Technical Summary
The Network Configuration Protocol (NETCONF) provides
mechanisms to install, manipulate, and delete the
configuration of network devices. This document describes
how to use the Transport Layer Security (TLS) protocol to
provide a secure connection for the transport of NETCONF
messages. The mechanisms defined in this document include
the support for certificate-based mutual authentication and key
derivation, utilizing the protected ciphersuite negotiation,
mutual authentication and key management capabilities of
the TLS (Transport Layer Security) protocol.
Working Group Summary
Many WG member were thinking that password-based
authentication is already handled well enough by the existing
NETCONF transports (SSH and BEEP), and the NETCONF-over-
TLS specification does not need to handle passwords.
It has been recommended to scope the document to certificate-
based authentication.
There was also some controversy on the use of pre-shared keys
(PSKs) derived from passwords. Based on this dicussion the
Working Group decided to remove the text related to PSK based-
authentication. See
http://www.ietf.org/mail-archive/web/netconf/current/msg03856.html
There was some controversal discussion about the Connection
Closure. The consensus was that the document adopts the closure
mechanism from draft-ietf-syslog-transport-tls-, Section 4.4.
There was also some controversy about the use of a dedicated
port of NETCONF over TLS. The consensus was that a dedicated
port should be requested.
The summary of the last changes can be found in:
http://www.ietf.org/mail-archive/web/netconf/current/msg03873.htmlhttp://www.ietf.org/mail-archive/web/netconf/current/msg03882.html
There were many WG members who did not strongly support or object
to the document. Nobody objected to the document during or after
the WGLC. The level of review in the WG was adequate , with several
independent reviews by WG members. There is WG consensus to publish
the document.
Document Quality
No vendors have announced that they will utilize this protocol.
Two implementations with independent code-base and initiated by the
document author are available as open source. The author ensures
that the two implementations have been tested as interoperable.
Personnel
The document was reviewed by Eric Rescorla,
Juergen Schoenwaelder, David Harrington, the WG security advisor
Charlie Kaufman, and the security ADs Pasi Eronen and Tim Polk.
Mehmet Ersue is the document shepherd, and Dan Romascanu the
shepherding AD.
RFC Editor Note
Please make the following changes to draft-07:
1. In Section 2.1:
OLD:
Implementation of the protocol specified in this document
MAY implement any TLS cipher suite that provides
certificate-based mutual authentication [RFC5246].
NEW:
Implementation of the protocol specified in this document
MAY implement any TLS cipher suite that provides
certificate-based mutual authentication [RFC5246].
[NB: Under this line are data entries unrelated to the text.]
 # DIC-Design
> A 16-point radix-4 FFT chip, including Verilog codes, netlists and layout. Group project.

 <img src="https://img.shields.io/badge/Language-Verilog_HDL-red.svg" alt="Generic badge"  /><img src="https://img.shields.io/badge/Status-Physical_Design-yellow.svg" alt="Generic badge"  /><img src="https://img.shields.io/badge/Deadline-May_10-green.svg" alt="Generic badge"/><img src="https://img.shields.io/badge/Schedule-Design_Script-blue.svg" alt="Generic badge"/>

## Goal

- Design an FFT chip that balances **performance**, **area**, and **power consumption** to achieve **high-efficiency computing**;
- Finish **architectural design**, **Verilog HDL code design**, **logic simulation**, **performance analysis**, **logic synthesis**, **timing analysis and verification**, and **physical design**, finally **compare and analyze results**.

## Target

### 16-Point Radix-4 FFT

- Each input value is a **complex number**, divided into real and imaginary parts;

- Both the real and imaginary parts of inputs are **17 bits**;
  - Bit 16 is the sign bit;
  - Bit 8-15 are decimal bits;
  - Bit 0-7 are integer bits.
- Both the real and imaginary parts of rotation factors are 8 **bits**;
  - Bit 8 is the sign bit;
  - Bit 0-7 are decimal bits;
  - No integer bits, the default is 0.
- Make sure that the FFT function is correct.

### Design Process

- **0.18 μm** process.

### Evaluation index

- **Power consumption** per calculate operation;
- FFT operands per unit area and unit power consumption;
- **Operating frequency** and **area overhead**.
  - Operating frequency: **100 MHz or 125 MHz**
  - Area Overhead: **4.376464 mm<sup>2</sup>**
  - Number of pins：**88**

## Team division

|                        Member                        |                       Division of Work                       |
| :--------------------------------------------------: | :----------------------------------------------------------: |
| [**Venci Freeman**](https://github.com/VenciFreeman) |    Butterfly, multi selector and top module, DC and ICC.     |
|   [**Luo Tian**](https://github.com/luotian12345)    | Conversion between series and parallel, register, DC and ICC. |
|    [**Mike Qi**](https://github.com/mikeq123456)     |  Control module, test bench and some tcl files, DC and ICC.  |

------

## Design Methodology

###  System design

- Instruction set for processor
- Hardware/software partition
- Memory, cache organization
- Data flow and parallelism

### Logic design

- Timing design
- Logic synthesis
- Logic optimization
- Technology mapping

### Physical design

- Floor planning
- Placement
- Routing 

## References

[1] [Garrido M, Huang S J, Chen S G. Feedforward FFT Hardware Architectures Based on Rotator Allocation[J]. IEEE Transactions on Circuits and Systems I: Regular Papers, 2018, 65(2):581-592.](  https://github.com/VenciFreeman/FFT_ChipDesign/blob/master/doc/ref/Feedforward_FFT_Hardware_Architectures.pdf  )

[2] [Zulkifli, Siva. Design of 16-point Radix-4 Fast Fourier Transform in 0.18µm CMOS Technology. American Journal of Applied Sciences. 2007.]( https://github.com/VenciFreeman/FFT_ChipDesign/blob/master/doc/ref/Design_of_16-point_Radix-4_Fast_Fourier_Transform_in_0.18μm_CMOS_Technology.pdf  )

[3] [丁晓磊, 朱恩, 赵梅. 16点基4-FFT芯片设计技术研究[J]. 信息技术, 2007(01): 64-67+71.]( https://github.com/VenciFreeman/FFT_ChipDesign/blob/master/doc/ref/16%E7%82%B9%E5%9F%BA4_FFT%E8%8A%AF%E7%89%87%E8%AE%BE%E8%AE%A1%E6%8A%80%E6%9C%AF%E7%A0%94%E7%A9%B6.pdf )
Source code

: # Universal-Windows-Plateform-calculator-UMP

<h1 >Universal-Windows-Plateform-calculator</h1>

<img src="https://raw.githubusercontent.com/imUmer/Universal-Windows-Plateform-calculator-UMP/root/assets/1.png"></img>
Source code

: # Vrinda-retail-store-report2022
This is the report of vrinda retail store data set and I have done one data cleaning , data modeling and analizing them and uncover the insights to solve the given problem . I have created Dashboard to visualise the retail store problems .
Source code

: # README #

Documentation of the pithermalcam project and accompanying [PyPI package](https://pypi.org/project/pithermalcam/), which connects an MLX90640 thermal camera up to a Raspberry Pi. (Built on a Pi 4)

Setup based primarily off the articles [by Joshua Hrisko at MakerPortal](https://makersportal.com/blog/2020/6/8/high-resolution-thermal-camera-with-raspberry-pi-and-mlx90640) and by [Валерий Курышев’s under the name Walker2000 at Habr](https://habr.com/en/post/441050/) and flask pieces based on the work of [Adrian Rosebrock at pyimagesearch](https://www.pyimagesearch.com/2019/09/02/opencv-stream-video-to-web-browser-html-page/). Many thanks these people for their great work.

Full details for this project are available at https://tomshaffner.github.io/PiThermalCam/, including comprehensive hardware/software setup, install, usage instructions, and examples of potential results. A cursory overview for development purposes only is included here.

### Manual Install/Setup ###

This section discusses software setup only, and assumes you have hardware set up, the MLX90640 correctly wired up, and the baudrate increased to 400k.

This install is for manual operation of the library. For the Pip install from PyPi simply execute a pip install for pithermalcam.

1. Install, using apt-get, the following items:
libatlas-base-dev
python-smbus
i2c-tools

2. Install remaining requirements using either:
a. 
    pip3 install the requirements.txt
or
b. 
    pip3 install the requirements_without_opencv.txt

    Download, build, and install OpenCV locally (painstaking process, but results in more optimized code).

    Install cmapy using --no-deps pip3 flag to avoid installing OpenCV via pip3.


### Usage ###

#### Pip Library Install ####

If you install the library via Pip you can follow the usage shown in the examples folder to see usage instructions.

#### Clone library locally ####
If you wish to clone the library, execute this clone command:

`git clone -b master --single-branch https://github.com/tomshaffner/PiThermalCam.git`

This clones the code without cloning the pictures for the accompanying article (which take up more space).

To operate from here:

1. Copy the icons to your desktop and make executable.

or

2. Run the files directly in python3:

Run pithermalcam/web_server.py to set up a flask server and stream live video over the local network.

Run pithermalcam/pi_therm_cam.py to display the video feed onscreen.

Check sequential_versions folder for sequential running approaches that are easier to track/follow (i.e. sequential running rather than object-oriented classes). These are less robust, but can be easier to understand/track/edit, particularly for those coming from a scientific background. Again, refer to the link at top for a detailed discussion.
The server MUST support certificate-based client
authentication.
2. In Section 3.2
OLD:
The server may have no external knowledge on client's
identity and identity checks might not be possible (unless
the client has a certificate chain rooted in an appropriate
CA). If a server has knowledge on client's identity (typically
from some source external to NETCONF or TLS) it MUST
check the identity as described above.
NEW:
The server MUST verify the identity of the client with
certificate-based authentication and according to local
policy to ensure that the incoming client request is
legitimate before any configuration or state data is
sent to or received from the client.
3. In Section 4:
OLD:
This document in its current version does not support third party
authentication due to the fact that TLS does not specify this way of
authentication and that NETCONF depends on the transport protocol for
the authentication service. If third party authentication is needed,
BEEP or SSH transport can be used.
NEW:
This document in its current version does not support third party
authentication (e.g., backend AAA servers) due to the fact that TLS
does not specify this way of authentication and that NETCONF depends
on the transport protocol for the authentication service. If third
party authentication is needed, BEEP or SSH transport can be used.
4. Please create an Informative References section and move RFC4642 and
RFC5277 from the Normative References section to this new section.